### Study material

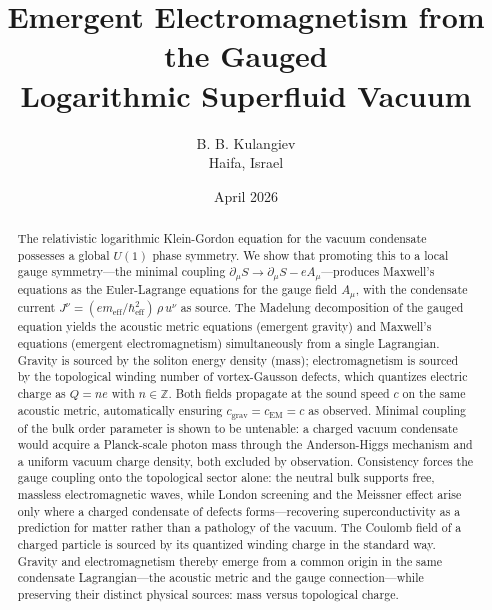 \documentclass[12pt, a4paper]{article}
\newcommand{\meff}{m_{\mathrm{eff}}}
\newcommand{\heff}{\hbar_{\mathrm{eff}}}
\begin{document}
\title{Emergent Electromagnetism from the Gauged\\
Logarithmic Superfluid Vacuum}

\author{B. B. Kulangiev\\\small{Haifa, Israel}}
\date{April 2026}
\maketitle

\begin{abstract}
\noindent
The relativistic logarithmic Klein-Gordon equation for the vacuum condensate possesses a global $U(1)$ phase symmetry. We show that promoting this to a local gauge symmetry---the minimal coupling $\partial_\mu S \to \partial_\mu S - eA_\mu$---produces Maxwell's equations as the Euler-Lagrange equations for the gauge field $A_\mu$, with the condensate current $J^\nu = (e\meff/\heff^2)\,\rho\,u^\nu$ as source. The Madelung decomposition of the gauged equation yields the acoustic metric equations (emergent gravity) and Maxwell's equations (emergent electromagnetism) simultaneously from a single Lagrangian. Gravity is sourced by the soliton energy density (mass); electromagnetism is sourced by the topological winding number of vortex-Gausson defects, which quantizes electric charge as $Q = ne$ with $n \in \mathbb{Z}$. Both fields propagate at the sound speed $c$ on the same acoustic metric, automatically ensuring $c_{\mathrm{grav}} = c_{\mathrm{EM}} = c$ as observed. Minimal coupling of the bulk order parameter is shown to be untenable: a charged vacuum condensate would acquire a Planck-scale photon mass through the Anderson-Higgs mechanism and a uniform vacuum charge density, both excluded by observation. Consistency forces the gauge coupling onto the topological sector alone: the neutral bulk supports free, massless electromagnetic waves, while London screening and the Meissner effect arise only where a charged condensate of defects forms---recovering superconductivity as a prediction for matter rather than a pathology of the vacuum. The Coulomb field of a charged particle is sourced by its quantized winding charge in the standard way. Gravity and electromagnetism thereby emerge from a common origin in the same condensate Lagrangian---the acoustic metric and the gauge connection---while preserving their distinct physical sources: mass versus topological charge.
\end{abstract}


\end{document}
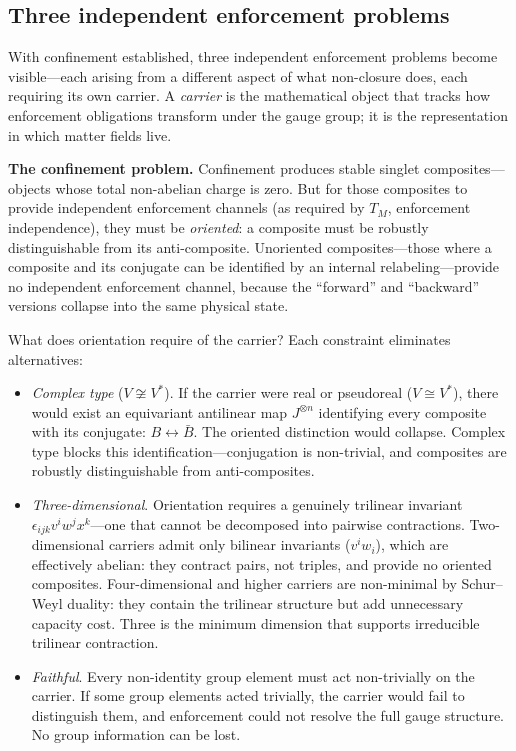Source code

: \documentclass[11pt]{article}
\newenvironment{varlist}{\begin{itemize}[nosep,leftmargin=2em]}{\end{itemize}}
\begin{document}
\subsection{Three independent enforcement problems}

With confinement established, three independent enforcement problems become visible---each arising from a different aspect of what non-closure does, each requiring its own carrier.  A \emph{carrier} is the mathematical object that tracks how enforcement obligations transform under the gauge group; it is the representation in which matter fields live.

\textbf{The confinement problem.}  Confinement produces stable singlet composites---objects whose total non-abelian charge is zero.  But for those composites to provide independent enforcement channels (as required by $T_M$, enforcement independence), they must be \emph{oriented}: a composite must be robustly distinguishable from its anti-composite.  Unoriented composites---those where a composite and its conjugate can be identified by an internal relabeling---provide no independent enforcement channel, because the ``forward'' and ``backward'' versions collapse into the same physical state.

What does orientation require of the carrier?  Each constraint eliminates alternatives:

\begin{varlist}
\item \textit{Complex type} ($V \not\cong V^*$).  If the carrier were real or pseudoreal ($V \cong V^*$), there would exist an equivariant antilinear map $J^{\otimes n}$ identifying every composite with its conjugate: $B \leftrightarrow \bar{B}$.  The oriented distinction would collapse.  Complex type blocks this identification---conjugation is non-trivial, and composites are robustly distinguishable from anti-composites.
\item \textit{Three-dimensional}.  Orientation requires a genuinely trilinear invariant $\epsilon_{ijk} v^i w^j x^k$---one that cannot be decomposed into pairwise contractions.  Two-dimensional carriers admit only bilinear invariants ($v^i w_i$), which are effectively abelian: they contract pairs, not triples, and provide no oriented composites.  Four-dimensional and higher carriers are non-minimal by Schur--Weyl duality: they contain the trilinear structure but add unnecessary capacity cost.  Three is the minimum dimension that supports irreducible trilinear contraction.
\item \textit{Faithful}.  Every non-identity group element must act non-trivially on the carrier.  If some group elements acted trivially, the carrier would fail to distinguish them, and enforcement could not resolve the full gauge structure.  No group information can be lost.
\end{varlist}
\end{document}
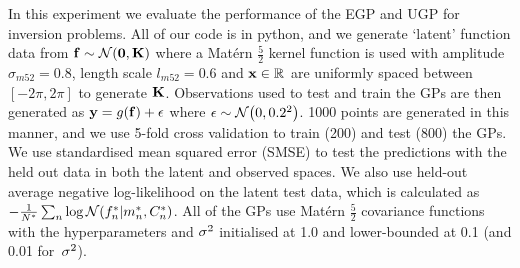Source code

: \documentclass{article} %
\begin{document}
In this experiment we evaluate the performance of the EGP and UGP for inversion
problems. All of our code is in python, and we generate `latent' function data
from $\mathbf{f} \sim \mathcal{N}\!\left({\mathbf{0}, \mathbf{K}}\right)$ where a Mat\'ern $\frac{5}{2}$
kernel function is used with amplitude $\sigma_{m52} = 0.8$, length scale
$l_{m52} = 0.6$ and $\mathbf{x} \in \mathbb{R}^{}$ are uniformly spaced between $[-2\pi,
2\pi]$ to generate $\mathbf{K}$. Observations used to test and train the GPs are
then generated as $\mathbf{y} = g\!\left({{\mathbf{f}}}\right) + \epsilon$ where $\epsilon \sim
\mathcal{N}\!\left({0, 0.2^2}\right)$.  1000 points are generated in this manner, and we use 5-fold
cross validation to train (200) and test (800) the GPs. We use standardised
mean squared error (SMSE) to test the predictions with the held out data in
both the latent and observed spaces. We also use held-out average negative
log-likelihood on the latent test data, which is calculated as
$-\frac{1}{N^{*}} \sum_{n} \log \mathcal{N}\!\left({f_n^{*}}\middle\vert{\ensuremath{m}_n\ensuremath{^{*}},
    \ensuremath{C}_n\ensuremath{^{*}}}\right)$. All of the GPs use Mat\'ern $\frac{5}{2}$ covariance
functions with the hyperparameters and $\sigma^2$ initialised at 1.0 and
lower-bounded at 0.1 (and 0.01 for~$\sigma^2$).
\end{document}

### To do
Your answer must be a single number: how many lines in this listing hold the string "held"? Please add nothing else.

### Written solution
2